Matt Cohen from Clareity Consulting has produced a white paper “to generate discussion on possible MLS system future features by providing a big picture view of the changing relationship of real estate professionals with each other and with consumers, the changing relationship of local and regional MLSs with each other, and to illustrate, at least at a high level, how these changes may be either enabled or reflected technically in the MLS system of the future.”
Of course, this is right up our alley here at the FBS Blog, so I’m psyched I finally feel like I have something of substance to write about again. I’m going to focus on a couple of the ideas floated by Matt, because I think they are related and pose some of the most interesting possibilities. (I’m definitely stretching the ideas Matt proposed to my own needs, so don’t blame him for my crazy ideas. )
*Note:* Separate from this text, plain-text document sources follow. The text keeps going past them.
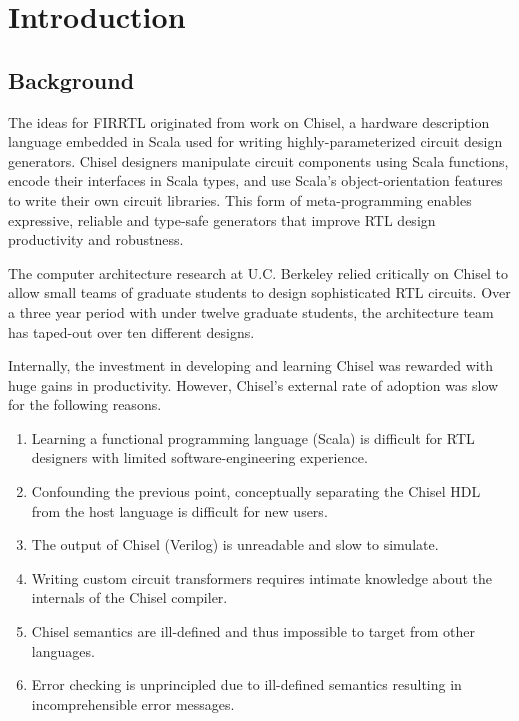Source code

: \documentclass[12pt]{article}
\begin{document}
\maketitle
\tableofcontents
\newpage


\section{Introduction}

\subsection{Background}
The ideas for FIRRTL originated from work on Chisel, a hardware description language embedded in Scala used for writing highly-parameterized circuit design generators. Chisel designers manipulate circuit components using Scala functions, encode their interfaces in Scala types, and use Scala's object-orientation features to write their own circuit libraries. This form of meta-programming enables expressive, reliable and type-safe generators that improve RTL design productivity and robustness.

The computer architecture research at U.C. Berkeley relied critically on Chisel to allow small teams of graduate students to design sophisticated RTL circuits. Over a three year period with under twelve graduate students, the architecture team has taped-out over ten different designs. 

Internally, the investment in developing and learning Chisel was rewarded with huge gains in productivity. However, Chisel's external rate of adoption was slow for the following reasons.
\begin{enumerate}[topsep=3pt,itemsep=-0.5ex,partopsep=1ex,parsep=1ex]
\item Learning a functional programming language (Scala) is difficult for RTL designers with limited software-engineering experience.
\item Confounding the previous point, conceptually separating the Chisel HDL from the host language is difficult for new users.
\item The output of Chisel (Verilog) is unreadable and slow to simulate.
\item Writing custom circuit transformers requires intimate knowledge about the internals of the Chisel compiler.
\item Chisel semantics are ill-defined and thus impossible to target from other languages.
\item Error checking is unprincipled due to ill-defined semantics resulting in incomprehensible error messages.
\end{enumerate}
\end{document}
Three of the ideas Matt has put forward are widgets, broker tools and expanding use of RETS. I’m going to put my own spin on these ideas and try to relate them together as my contribution to the discussion.
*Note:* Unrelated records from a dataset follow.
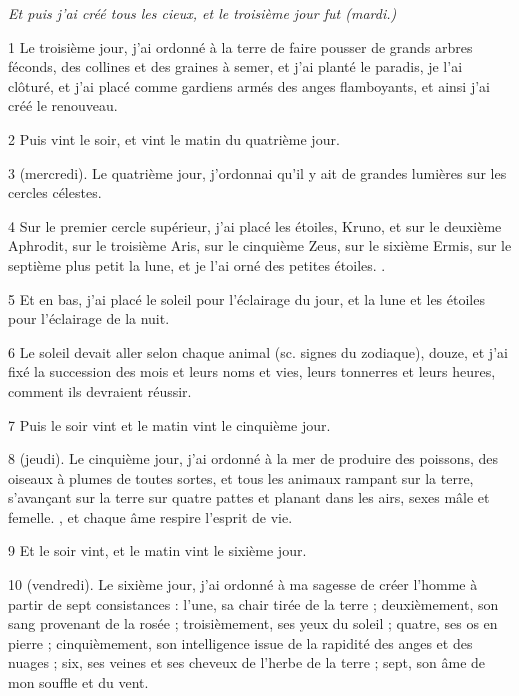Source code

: 
\par \textit{Et puis j'ai créé tous les cieux, et le troisième jour fut (mardi.)}

\par 1 Le troisième jour, j'ai ordonné à la terre de faire pousser de grands arbres féconds, des collines et des graines à semer, et j'ai planté le paradis, je l'ai clôturé, et j'ai placé comme gardiens armés des anges flamboyants, et ainsi j'ai créé le renouveau.

\par 2 Puis vint le soir, et vint le matin du quatrième jour.

\par 3 (mercredi). Le quatrième jour, j'ordonnai qu'il y ait de grandes lumières sur les cercles célestes.

\par 4 Sur le premier cercle supérieur, j'ai placé les étoiles, Kruno, et sur le deuxième Aphrodit, sur le troisième Aris, sur le cinquième Zeus, sur le sixième Ermis, sur le septième plus petit la lune, et je l'ai orné des petites étoiles. .

\par 5 Et en bas, j'ai placé le soleil pour l'éclairage du jour, et la lune et les étoiles pour l'éclairage de la nuit.

\par 6 Le soleil devait aller selon chaque animal (sc. signes du zodiaque), douze, et j'ai fixé la succession des mois et leurs noms et vies, leurs tonnerres et leurs heures, comment ils devraient réussir.

\par 7 Puis le soir vint et le matin vint le cinquième jour.

\par 8 (jeudi). Le cinquième jour, j'ai ordonné à la mer de produire des poissons, des oiseaux à plumes de toutes sortes, et tous les animaux rampant sur la terre, s'avançant sur la terre sur quatre pattes et planant dans les airs, sexes mâle et femelle. , et chaque âme respire l'esprit de vie.

\par 9 Et le soir vint, et le matin vint le sixième jour.

\par 10 (vendredi). Le sixième jour, j'ai ordonné à ma sagesse de créer l'homme à partir de sept consistances : l'une, sa chair tirée de la terre ; deuxièmement, son sang provenant de la rosée ; troisièmement, ses yeux du soleil ; quatre, ses os en pierre ; cinquièmement, son intelligence issue de la rapidité des anges et des nuages ; six, ses veines et ses cheveux de l'herbe de la terre ; sept, son âme de mon souffle et du vent.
I love the idea of MLS widgets and Matt’s are great examples. What I most like about widgets is that they often rely upon APIs (application programming interfaces) that allow for other developers to modify the tools or even create their own. For example, at the core of many widgets is the use of some sort of syndication (RSS/Atom) feed. The data is made available through the syndication feed and the widget re-purposes or figures out a clever way to display the data.
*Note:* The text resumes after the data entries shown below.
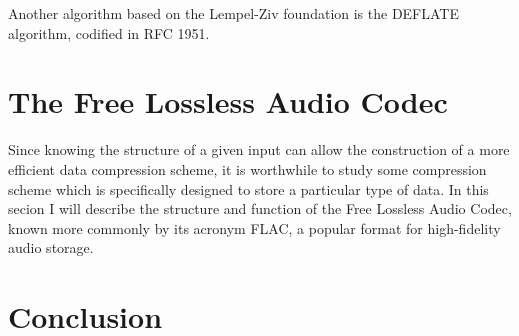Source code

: \documentclass[12pt]{article}
\begin{document}
Another algorithm based on the Lempel-Ziv foundation is the DEFLATE
algorithm, codified in RFC 1951. \cite{RFC1951}

\section{The Free Lossless Audio Codec}

Since knowing the structure of a given input can allow the
construction of a more efficient data compression scheme, it is
worthwhile to study some compression scheme which is specifically
designed to store a particular type of data. In this secion I will
describe the structure and function of the Free Lossless Audio Codec,
known more commonly by its acronym FLAC, a popular format for
high-fidelity audio storage.

\section{Conclusion}





\end{document}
This type of creativity relates directly to developing better broker tools. If brokers (or their developers) had access to easy to use MLS APIs, they could develop all sorts of cool things. RETS, of course, is an API to the MLS system but it’s not terribly easy to use and is what Robbie Paplin would say is pretty close to the metal. In other words, RETS provides access to the data and images from the MLS system but pretty much everything else is up to the developer.
What I think is the future are RESTful MLS systems with excellent APIs that allow for all kinds of new ideas and developments by brokers to allow them to differentiate themselves. Brokers could then develop widgets and all sorts of other cool stuff. I think this also is the right vision for the NAR’s Gateway/TREC/[new name coming soon]. From Mark Lesswing’s comment on my last post about the Gateway, NAR can’t develop another public-facing search engine outside of Realtor.com, but I don’t think that would prohibit [New Name] from developing an API that would allow brokers to do that. Then imagine an API that not only does listing searches but also exposes through simple requests all sorts of statistics, graphs, heat maps and what otherwise would be complex data-warehousing type queries. Bloggers with a bit of coding skills would be in heaven, creating all sorts of market analyses for their customers and the public.
The key to all of this, however, is developing the API with an excellent permission model. The MLS aggregation is built on cooperation among competitors and the type of creative freedom fostered by a more open API needs to work within that model of cooperation. However, I’m convinced it can be done and that such tools would re-empower brokers to compete at an even higher level. I’m also convinced that fostering such competition is the role of the MLS and that cooperation is a necessary part of that competition.